> [Work to complete]:
Every record shown here needs to be repeated exactly.

> [Saved entries]:
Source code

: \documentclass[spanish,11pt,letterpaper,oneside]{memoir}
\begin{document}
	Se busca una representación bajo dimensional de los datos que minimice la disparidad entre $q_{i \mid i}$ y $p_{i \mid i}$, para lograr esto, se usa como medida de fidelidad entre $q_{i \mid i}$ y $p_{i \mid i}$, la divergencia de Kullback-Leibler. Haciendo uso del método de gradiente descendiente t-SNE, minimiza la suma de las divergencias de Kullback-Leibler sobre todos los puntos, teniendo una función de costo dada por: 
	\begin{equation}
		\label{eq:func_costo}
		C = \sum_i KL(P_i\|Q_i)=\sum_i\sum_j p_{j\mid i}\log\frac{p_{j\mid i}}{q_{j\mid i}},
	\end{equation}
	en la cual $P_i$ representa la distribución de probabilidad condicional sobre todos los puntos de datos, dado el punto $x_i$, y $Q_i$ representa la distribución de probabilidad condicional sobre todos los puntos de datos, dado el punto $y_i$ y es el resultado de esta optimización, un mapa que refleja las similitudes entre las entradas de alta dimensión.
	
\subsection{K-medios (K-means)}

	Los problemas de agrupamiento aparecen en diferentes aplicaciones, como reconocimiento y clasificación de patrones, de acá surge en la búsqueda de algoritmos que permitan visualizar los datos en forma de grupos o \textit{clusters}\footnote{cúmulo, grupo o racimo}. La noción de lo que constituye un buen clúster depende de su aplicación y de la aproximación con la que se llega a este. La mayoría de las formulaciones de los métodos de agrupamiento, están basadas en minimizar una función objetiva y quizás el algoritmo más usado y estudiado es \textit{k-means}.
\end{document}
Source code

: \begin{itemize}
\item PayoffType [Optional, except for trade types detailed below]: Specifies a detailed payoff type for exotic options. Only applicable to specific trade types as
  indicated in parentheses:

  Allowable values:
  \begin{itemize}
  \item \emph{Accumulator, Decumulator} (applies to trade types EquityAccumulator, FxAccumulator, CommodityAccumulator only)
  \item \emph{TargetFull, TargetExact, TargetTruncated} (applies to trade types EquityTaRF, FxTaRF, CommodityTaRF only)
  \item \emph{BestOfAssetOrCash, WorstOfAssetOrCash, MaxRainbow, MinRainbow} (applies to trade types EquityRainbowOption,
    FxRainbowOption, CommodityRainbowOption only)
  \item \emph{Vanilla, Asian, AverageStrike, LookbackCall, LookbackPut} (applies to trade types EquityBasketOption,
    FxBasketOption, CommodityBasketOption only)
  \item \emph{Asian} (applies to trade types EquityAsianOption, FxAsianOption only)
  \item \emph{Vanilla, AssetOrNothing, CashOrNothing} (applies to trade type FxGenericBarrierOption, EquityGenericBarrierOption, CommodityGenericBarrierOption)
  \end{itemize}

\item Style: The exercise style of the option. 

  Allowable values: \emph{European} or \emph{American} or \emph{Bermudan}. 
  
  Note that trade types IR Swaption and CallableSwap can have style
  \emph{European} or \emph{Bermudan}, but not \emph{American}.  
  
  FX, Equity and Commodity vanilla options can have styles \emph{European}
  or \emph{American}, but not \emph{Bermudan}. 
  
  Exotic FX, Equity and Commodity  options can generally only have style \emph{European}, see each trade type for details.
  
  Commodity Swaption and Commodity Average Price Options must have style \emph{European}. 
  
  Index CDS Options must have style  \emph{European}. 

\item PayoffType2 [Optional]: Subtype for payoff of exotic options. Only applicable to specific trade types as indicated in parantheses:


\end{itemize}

> [Finished exercise]:
Source code

: \documentclass[spanish,11pt,letterpaper,oneside]{memoir}
\begin{document}
	Se busca una representación bajo dimensional de los datos que minimice la disparidad entre $q_{i \mid i}$ y $p_{i \mid i}$, para lograr esto, se usa como medida de fidelidad entre $q_{i \mid i}$ y $p_{i \mid i}$, la divergencia de Kullback-Leibler. Haciendo uso del método de gradiente descendiente t-SNE, minimiza la suma de las divergencias de Kullback-Leibler sobre todos los puntos, teniendo una función de costo dada por: 
	\begin{equation}
		\label{eq:func_costo}
		C = \sum_i KL(P_i\|Q_i)=\sum_i\sum_j p_{j\mid i}\log\frac{p_{j\mid i}}{q_{j\mid i}},
	\end{equation}
	en la cual $P_i$ representa la distribución de probabilidad condicional sobre todos los puntos de datos, dado el punto $x_i$, y $Q_i$ representa la distribución de probabilidad condicional sobre todos los puntos de datos, dado el punto $y_i$ y es el resultado de esta optimización, un mapa que refleja las similitudes entre las entradas de alta dimensión.
	
\subsection{K-medios (K-means)}

	Los problemas de agrupamiento aparecen en diferentes aplicaciones, como reconocimiento y clasificación de patrones, de acá surge en la búsqueda de algoritmos que permitan visualizar los datos en forma de grupos o \textit{clusters}\footnote{cúmulo, grupo o racimo}. La noción de lo que constituye un buen clúster depende de su aplicación y de la aproximación con la que se llega a este. La mayoría de las formulaciones de los métodos de agrupamiento, están basadas en minimizar una función objetiva y quizás el algoritmo más usado y estudiado es \textit{k-means}.
\end{document}
Source code

: \begin{itemize}
\item PayoffType [Optional, except for trade types detailed below]: Specifies a detailed payoff type for exotic options. Only applicable to specific trade types as
  indicated in parentheses:

  Allowable values:
  \begin{itemize}
  \item \emph{Accumulator, Decumulator} (applies to trade types EquityAccumulator, FxAccumulator, CommodityAccumulator only)
  \item \emph{TargetFull, TargetExact, TargetTruncated} (applies to trade types EquityTaRF, FxTaRF, CommodityTaRF only)
  \item \emph{BestOfAssetOrCash, WorstOfAssetOrCash, MaxRainbow, MinRainbow} (applies to trade types EquityRainbowOption,
    FxRainbowOption, CommodityRainbowOption only)
  \item \emph{Vanilla, Asian, AverageStrike, LookbackCall, LookbackPut} (applies to trade types EquityBasketOption,
    FxBasketOption, CommodityBasketOption only)
  \item \emph{Asian} (applies to trade types EquityAsianOption, FxAsianOption only)
  \item \emph{Vanilla, AssetOrNothing, CashOrNothing} (applies to trade type FxGenericBarrierOption, EquityGenericBarrierOption, CommodityGenericBarrierOption)
  \end{itemize}

\item Style: The exercise style of the option. 

  Allowable values: \emph{European} or \emph{American} or \emph{Bermudan}. 
  
  Note that trade types IR Swaption and CallableSwap can have style
  \emph{European} or \emph{Bermudan}, but not \emph{American}.  
  
  FX, Equity and Commodity vanilla options can have styles \emph{European}
  or \emph{American}, but not \emph{Bermudan}. 
  
  Exotic FX, Equity and Commodity  options can generally only have style \emph{European}, see each trade type for details.
  
  Commodity Swaption and Commodity Average Price Options must have style \emph{European}. 
  
  Index CDS Options must have style  \emph{European}. 

\item PayoffType2 [Optional]: Subtype for payoff of exotic options. Only applicable to specific trade types as indicated in parantheses:


\end{itemize}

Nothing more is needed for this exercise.